最近、流行しているジャケットの肩をずらして着るスタイルがマイブームなので、それを描いてみました。あとは、ウェストポーチを前にかけるスタイルもよく見るので、その2点ですね。全体は青と緑系で、ウェストポーチの差し色は最後まで考えていたんですけれど、モノクロだと少し寂しいなと思ってオレンジにしました。髪型はどこにでもいそうな雰囲気の茶色い髪ですね。
――U10さんの塗りは、色が激しく主張しない淡いトーンでまとめつつ、全体としては光っているような不思議なキラキラ感がありますね。
仕上げの最後に多少、オーバーレイをかけています。

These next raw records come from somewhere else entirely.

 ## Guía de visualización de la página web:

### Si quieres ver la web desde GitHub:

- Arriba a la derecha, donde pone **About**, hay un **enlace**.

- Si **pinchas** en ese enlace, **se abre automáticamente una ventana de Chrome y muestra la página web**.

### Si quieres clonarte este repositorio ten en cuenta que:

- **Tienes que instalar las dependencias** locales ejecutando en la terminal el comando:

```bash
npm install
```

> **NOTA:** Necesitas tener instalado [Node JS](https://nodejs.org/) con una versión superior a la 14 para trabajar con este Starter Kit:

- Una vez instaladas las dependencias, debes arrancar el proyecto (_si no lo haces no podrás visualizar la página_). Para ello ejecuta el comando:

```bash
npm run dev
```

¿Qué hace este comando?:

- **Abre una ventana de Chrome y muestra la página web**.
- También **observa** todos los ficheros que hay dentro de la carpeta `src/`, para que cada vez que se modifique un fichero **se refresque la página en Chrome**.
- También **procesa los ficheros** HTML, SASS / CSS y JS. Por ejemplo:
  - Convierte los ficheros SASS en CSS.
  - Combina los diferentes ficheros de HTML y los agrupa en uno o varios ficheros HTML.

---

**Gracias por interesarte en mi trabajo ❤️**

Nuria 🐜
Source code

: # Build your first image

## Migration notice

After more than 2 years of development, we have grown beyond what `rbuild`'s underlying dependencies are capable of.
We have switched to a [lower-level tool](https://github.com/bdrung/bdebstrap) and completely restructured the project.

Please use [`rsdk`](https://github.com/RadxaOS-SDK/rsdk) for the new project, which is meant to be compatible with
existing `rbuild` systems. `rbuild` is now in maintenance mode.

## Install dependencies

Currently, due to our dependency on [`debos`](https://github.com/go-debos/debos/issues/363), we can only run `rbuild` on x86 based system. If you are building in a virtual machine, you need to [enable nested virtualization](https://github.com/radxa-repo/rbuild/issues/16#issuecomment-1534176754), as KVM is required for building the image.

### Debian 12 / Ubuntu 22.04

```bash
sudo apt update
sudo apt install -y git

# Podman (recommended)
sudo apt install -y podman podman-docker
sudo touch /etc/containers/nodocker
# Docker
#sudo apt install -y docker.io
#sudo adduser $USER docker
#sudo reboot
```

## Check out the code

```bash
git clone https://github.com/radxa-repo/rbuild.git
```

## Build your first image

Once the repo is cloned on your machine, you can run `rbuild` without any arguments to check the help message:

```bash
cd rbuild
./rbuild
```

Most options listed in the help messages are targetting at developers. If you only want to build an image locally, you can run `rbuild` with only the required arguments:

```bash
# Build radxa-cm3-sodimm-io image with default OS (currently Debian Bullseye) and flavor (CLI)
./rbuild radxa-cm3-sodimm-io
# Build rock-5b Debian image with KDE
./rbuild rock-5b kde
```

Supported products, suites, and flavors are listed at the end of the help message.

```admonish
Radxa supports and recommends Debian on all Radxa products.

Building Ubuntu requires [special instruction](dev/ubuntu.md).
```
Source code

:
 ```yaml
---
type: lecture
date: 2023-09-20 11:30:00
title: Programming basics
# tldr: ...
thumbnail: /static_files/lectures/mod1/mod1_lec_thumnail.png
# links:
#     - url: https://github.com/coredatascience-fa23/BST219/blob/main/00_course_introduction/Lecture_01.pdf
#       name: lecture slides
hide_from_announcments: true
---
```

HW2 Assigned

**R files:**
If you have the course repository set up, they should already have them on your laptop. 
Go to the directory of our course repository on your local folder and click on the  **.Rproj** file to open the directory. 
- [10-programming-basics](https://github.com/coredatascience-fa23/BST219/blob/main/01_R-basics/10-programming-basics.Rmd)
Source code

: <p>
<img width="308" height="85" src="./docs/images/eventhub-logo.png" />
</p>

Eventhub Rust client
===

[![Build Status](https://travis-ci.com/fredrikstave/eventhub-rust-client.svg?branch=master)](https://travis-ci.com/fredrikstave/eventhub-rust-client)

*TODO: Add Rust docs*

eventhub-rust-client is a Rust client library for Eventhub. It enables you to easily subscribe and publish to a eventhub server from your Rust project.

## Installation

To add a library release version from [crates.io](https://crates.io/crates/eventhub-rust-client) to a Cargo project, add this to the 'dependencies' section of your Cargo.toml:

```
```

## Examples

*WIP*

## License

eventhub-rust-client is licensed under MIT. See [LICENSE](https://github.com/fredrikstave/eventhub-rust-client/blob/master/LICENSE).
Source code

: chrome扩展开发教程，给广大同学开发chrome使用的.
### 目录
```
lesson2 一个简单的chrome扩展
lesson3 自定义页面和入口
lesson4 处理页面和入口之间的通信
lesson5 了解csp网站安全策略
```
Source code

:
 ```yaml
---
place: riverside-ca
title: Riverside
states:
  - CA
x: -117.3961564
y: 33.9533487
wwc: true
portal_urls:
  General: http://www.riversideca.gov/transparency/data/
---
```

色のグラデーションもパーツ毎にかけているので、塗り分けはベタっとしていますが、平坦には見えないようにしています。影もパーツ毎に入れているので、よく見るとグラデーションや影がパーツとパーツの間でズレていたりするのですが、それは面白さとして残しています。光源はあまり意識していなくて、キャラクターと服の両方を目立たせようと思った時に、ちゃんと影を入れると見せたい部分に影が落ちてしまうことが多々あるので、ファッション雑誌の撮影でライトを当てるように、光源を複数にして影を後ろにやってしまおうという考えで描いています。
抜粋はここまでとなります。